Dr Williams raises the problem of whether the foetus counts as human, and might thus be said to have 'claims' of its own. Presumably he is a Pythagorean on the issue, since they were convinced that the foetus had every innate human capacity, body and soul, from the moment of conception, and abortion was therefore wrong — a strongly held position in the early Church. On the other hand, Exodus xxi 22-4, the only clear reference in the Bible to abortion, does not regard it as homicide — to the annoyance of some early Church fathers.

But one cannot really debate the subject unless one has an argued position on the status of the foetus, and Dr Williams seems happy merely to assert its inviolability. No ancient would have accepted this. Some argued that the foetus's movement in the womb indicated sensibility; others that it was a plant, moving without conscious thought; others that it was more like something that was asleep. Most were gradualists, arguing that animation and sensation developed only slowly (so early abortion was permissible). Ancient doctors, inevitably, took a pragmatic approach. They did not want to be seen as abortionists, arguing that their duty was to save life, not destroy it, but well understood that, in certain circumstances relating to the wellbeing of the mother, they had little option.

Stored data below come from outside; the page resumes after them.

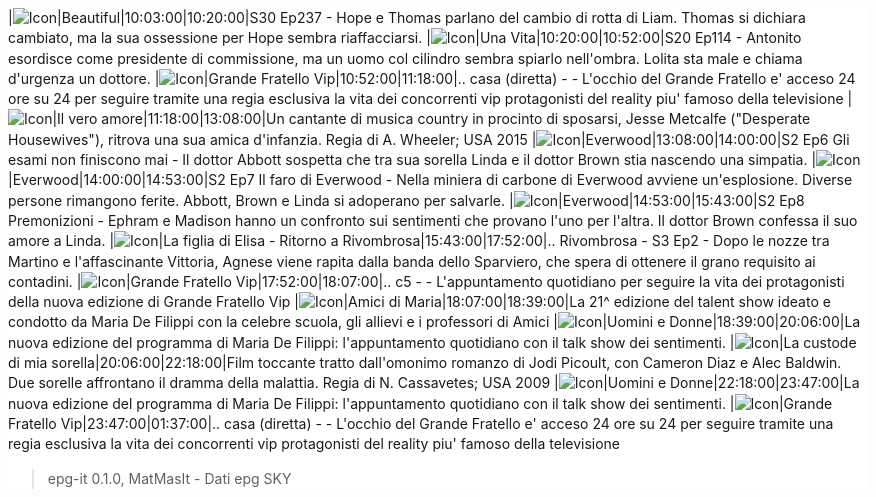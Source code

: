 |![Icon](https://guidatv.sky.it/uuid/1eb15c9b-9cf7-453e-8652-c76798112560/cover?md5ChecksumParam=e2f8a3b5f9d6693427d104cd18060841)|Beautiful|10:03:00|10:20:00|S30 Ep237 - Hope e Thomas parlano del cambio di rotta di Liam. Thomas si dichiara cambiato, ma la sua ossessione per Hope sembra riaffacciarsi.
|![Icon](https://guidatv.sky.it/uuid/67c2c030-8626-4f79-885f-930373a44809/cover?md5ChecksumParam=20dd94a8530b7bbfd18d2a201cbb4452)|Una Vita|10:20:00|10:52:00|S20 Ep114 - Antonito esordisce come presidente di commissione, ma un uomo col cilindro sembra spiarlo nell&#039;ombra. Lolita sta male e chiama d&#039;urgenza un dottore.
|![Icon](https://guidatv.sky.it/uuid/4a36ee5d-6aef-48c6-b63f-e297f5c1c71c/cover?md5ChecksumParam=c3a04be059df8708319b8a1204b0381a)|Grande Fratello Vip|10:52:00|11:18:00|.. casa (diretta) - - L&#039;occhio del Grande Fratello e&#039; acceso 24 ore su 24 per seguire tramite una regia esclusiva la vita dei concorrenti vip protagonisti del reality piu&#039; famoso della televisione
|![Icon](https://guidatv.sky.it/uuid/d193e628-d17b-4979-ab1f-a6627b4ce683/cover?md5ChecksumParam=a87534e578fb96d2cd3dcfc79414c6de)|Il vero amore|11:18:00|13:08:00|Un cantante di musica country in procinto di sposarsi, Jesse Metcalfe (&quot;Desperate Housewives&quot;), ritrova una sua amica d&#039;infanzia. Regia di A. Wheeler; USA 2015
|![Icon](https://guidatv.sky.it/uuid/032df0c4-b7cc-4fbb-8225-377d00ec29b7/cover?md5ChecksumParam=769895bcf922d5f180f150c1c0b49000)|Everwood|13:08:00|14:00:00|S2 Ep6 Gli esami non finiscono mai - Il dottor Abbott sospetta che tra sua sorella Linda e il dottor Brown stia nascendo una simpatia.
|![Icon](https://guidatv.sky.it/uuid/39a20c97-d179-4010-8207-3347b052ef79/cover?md5ChecksumParam=769895bcf922d5f180f150c1c0b49000)|Everwood|14:00:00|14:53:00|S2 Ep7 Il faro di Everwood - Nella miniera di carbone di Everwood avviene un&#039;esplosione. Diverse persone rimangono ferite. Abbott, Brown e Linda si adoperano per salvarle.
|![Icon](https://guidatv.sky.it/uuid/0f44c0f9-7515-438b-b9b3-ab6b27b73661/cover?md5ChecksumParam=769895bcf922d5f180f150c1c0b49000)|Everwood|14:53:00|15:43:00|S2 Ep8 Premonizioni - Ephram e Madison hanno un confronto sui sentimenti che provano l&#039;uno per l&#039;altra. Il dottor Brown confessa il suo amore a Linda.
|![Icon](https://guidatv.sky.it/uuid/5e57db95-6401-43cd-9836-5214ae38b0ff/cover?md5ChecksumParam=7cf38f6a516d59e70b129f02f841c633)|La figlia di Elisa - Ritorno a Rivombrosa|15:43:00|17:52:00|.. Rivombrosa - S3 Ep2 - Dopo le nozze tra Martino e l&#039;affascinante Vittoria, Agnese viene rapita dalla banda dello Sparviero, che spera di ottenere il grano requisito ai contadini.
|![Icon](https://guidatv.sky.it/uuid/aa5e6b9f-b909-4e3a-ae98-d43820159ddf/cover?md5ChecksumParam=2cb0878cc752beecb14b871c71909369)|Grande Fratello Vip|17:52:00|18:07:00|.. c5 - - L&#039;appuntamento quotidiano per seguire la vita dei protagonisti della nuova edizione di Grande Fratello Vip
|![Icon](https://guidatv.sky.it/uuid/b57f0353-f14b-49d1-9a89-fe13dbdfa21b/cover?md5ChecksumParam=697fb21f4f60351ee23c2098e83e3286)|Amici di Maria|18:07:00|18:39:00|La 21^ edizione del talent show ideato e condotto da Maria De Filippi con la celebre scuola, gli allievi e i professori di Amici
|![Icon](https://guidatv.sky.it/uuid/685b4f0e-492d-4b08-ac32-04462609e8ed/cover?md5ChecksumParam=57e6835b11d3e9929c10e0551f7b6634)|Uomini e Donne|18:39:00|20:06:00|La nuova edizione del programma di Maria De Filippi: l&#039;appuntamento quotidiano con il talk show dei sentimenti.
|![Icon](https://guidatv.sky.it/uuid/686e1f78-f528-4664-b2bf-336f4f010a2e/cover?md5ChecksumParam=f37658bed02e02624a596932a12c2eeb)|La custode di mia sorella|20:06:00|22:18:00|Film toccante tratto dall&#039;omonimo romanzo di Jodi Picoult, con Cameron Diaz e Alec Baldwin. Due sorelle affrontano il dramma della malattia. Regia di N. Cassavetes; USA 2009
|![Icon](https://guidatv.sky.it/uuid/685b4f0e-492d-4b08-ac32-04462609e8ed/cover?md5ChecksumParam=57e6835b11d3e9929c10e0551f7b6634)|Uomini e Donne|22:18:00|23:47:00|La nuova edizione del programma di Maria De Filippi: l&#039;appuntamento quotidiano con il talk show dei sentimenti.
|![Icon](https://guidatv.sky.it/uuid/4a36ee5d-6aef-48c6-b63f-e297f5c1c71c/cover?md5ChecksumParam=c3a04be059df8708319b8a1204b0381a)|Grande Fratello Vip|23:47:00|01:37:00|.. casa (diretta) - - L&#039;occhio del Grande Fratello e&#039; acceso 24 ore su 24 per seguire tramite una regia esclusiva la vita dei concorrenti vip protagonisti del reality piu&#039; famoso della televisione



 > epg-it 0.1.0, MatMasIt - Dati epg SKY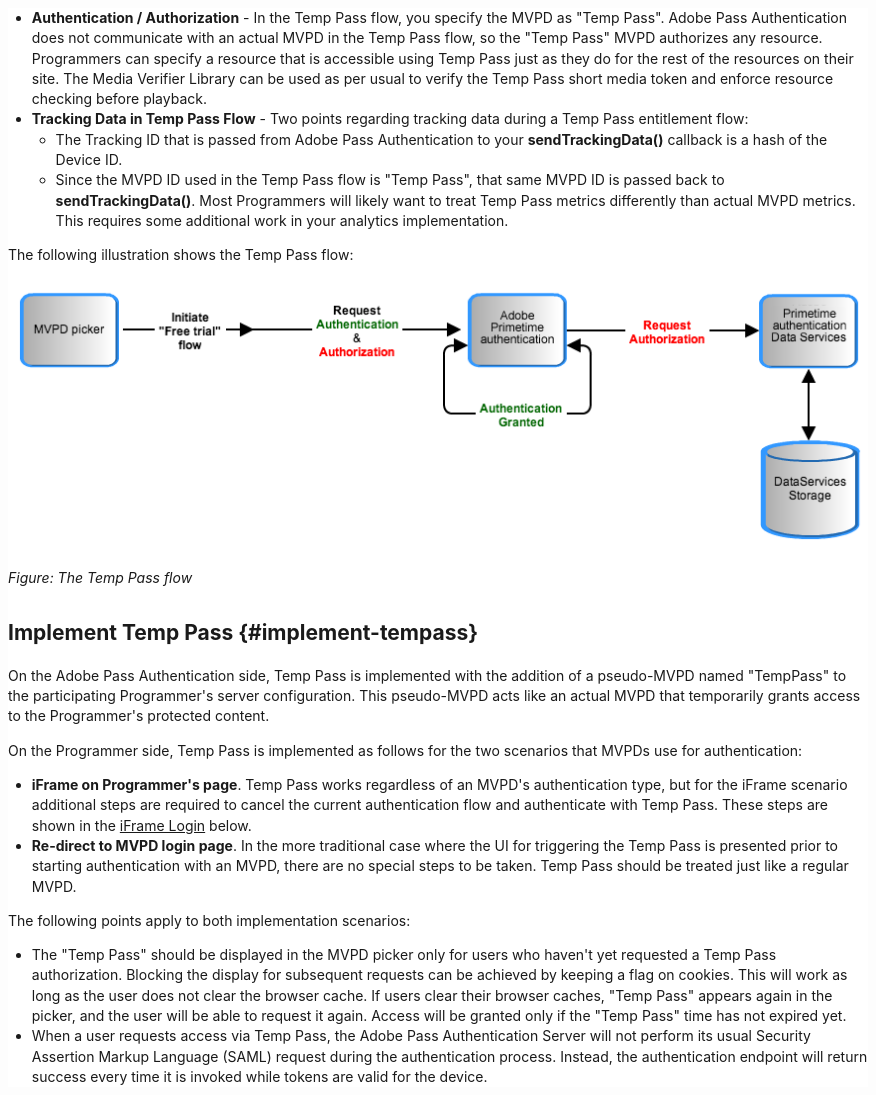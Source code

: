 *   **Authentication / Authorization** - In the Temp Pass flow, you specify the MVPD as "Temp Pass".  Adobe Pass Authentication does not communicate with an actual MVPD in the Temp Pass flow, so the "Temp Pass" MVPD authorizes any resource. Programmers can specify a resource that is accessible using Temp Pass just as they do for the rest of the resources on their site. The Media Verifier Library can be used as per usual to verify the Temp Pass short media token and enforce resource checking before playback.
*   **Tracking Data in Temp Pass Flow** - Two points regarding tracking data during a Temp Pass entitlement flow:
    * The Tracking ID that is passed from Adobe Pass Authentication to your **sendTrackingData()** callback is a hash of the Device ID.
    * Since the MVPD ID used in the Temp Pass flow is "Temp Pass", that same MVPD ID is passed back to **sendTrackingData()**. Most Programmers will likely want to treat Temp Pass metrics differently than actual MVPD metrics. This requires some additional work in your analytics implementation. 

The following illustration shows the Temp Pass flow:

![The Temp Pass flow](../../../assets/temp-pass-flow.png)

*Figure: The Temp Pass flow*

## Implement Temp Pass {#implement-tempass}

On the Adobe Pass Authentication side, Temp Pass is implemented with the addition of a pseudo-MVPD named "TempPass" to the participating Programmer's server configuration.  This pseudo-MVPD acts like an actual MVPD that temporarily grants access to the Programmer's protected content. 

On the Programmer side, Temp Pass is implemented as follows for the two scenarios that MVPDs use for authentication:

* **iFrame on Programmer's page**. Temp Pass works regardless of an MVPD's authentication type, but for the iFrame scenario additional steps are required to cancel the current authentication flow and authenticate with Temp Pass. These steps are shown in the [iFrame Login](/help/authentication/integration-guide-programmers/features-premium/temporary-access/temp-pass.md) below.
* **Re-direct to MVPD login page**. In the more traditional case where the UI for triggering the Temp Pass is presented prior to starting authentication with an MVPD, there are no special steps to be taken. Temp Pass should be treated just like a regular MVPD.

The following points apply to both implementation scenarios:

* The "Temp Pass" should be displayed in the MVPD picker only for users who haven't yet requested a Temp Pass authorization. Blocking the display for subsequent requests can be achieved by keeping a flag on cookies. This will work as long as the user does not clear the browser cache. If users clear their browser caches, "Temp Pass" appears again in the picker, and the user will be able to request it again. Access will be granted only if the "Temp Pass" time has not expired yet. 
* When a user requests access via Temp Pass, the Adobe Pass Authentication Server will not perform its usual Security Assertion Markup Language (SAML) request during the authentication process. Instead, the authentication endpoint will return success every time it is invoked while tokens are valid for the device.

Dr Williams further argues that abortion cannot simply be a matter of one person's choice, since it has wider political, ethical and cultural implications. This was well understood in the ancient world. As Cicero says in his Pm Cluentio (79 Bc) of a woman from Miletus who had had an abortion, 'she deprived her husband of the hope of becoming a father, the memory of his name, the successor to his generation, the heir to his family, and the city of a future citizen'.

Finally, Dr Williams claims that 'choice' in such a matter merely boils down to a question of 'who can more successfully defend their interest against others'. But so does removal of choice. This is a philosopher-king argument which Plato would have keenly applauded.

All this is an excellent omen. Dr Williams adds virtually nothing to a debate which has been going on for millennia. This is precisely what any respectable religious organisation deriving its authority from an ancient, sole source of truth should expect of its leaders.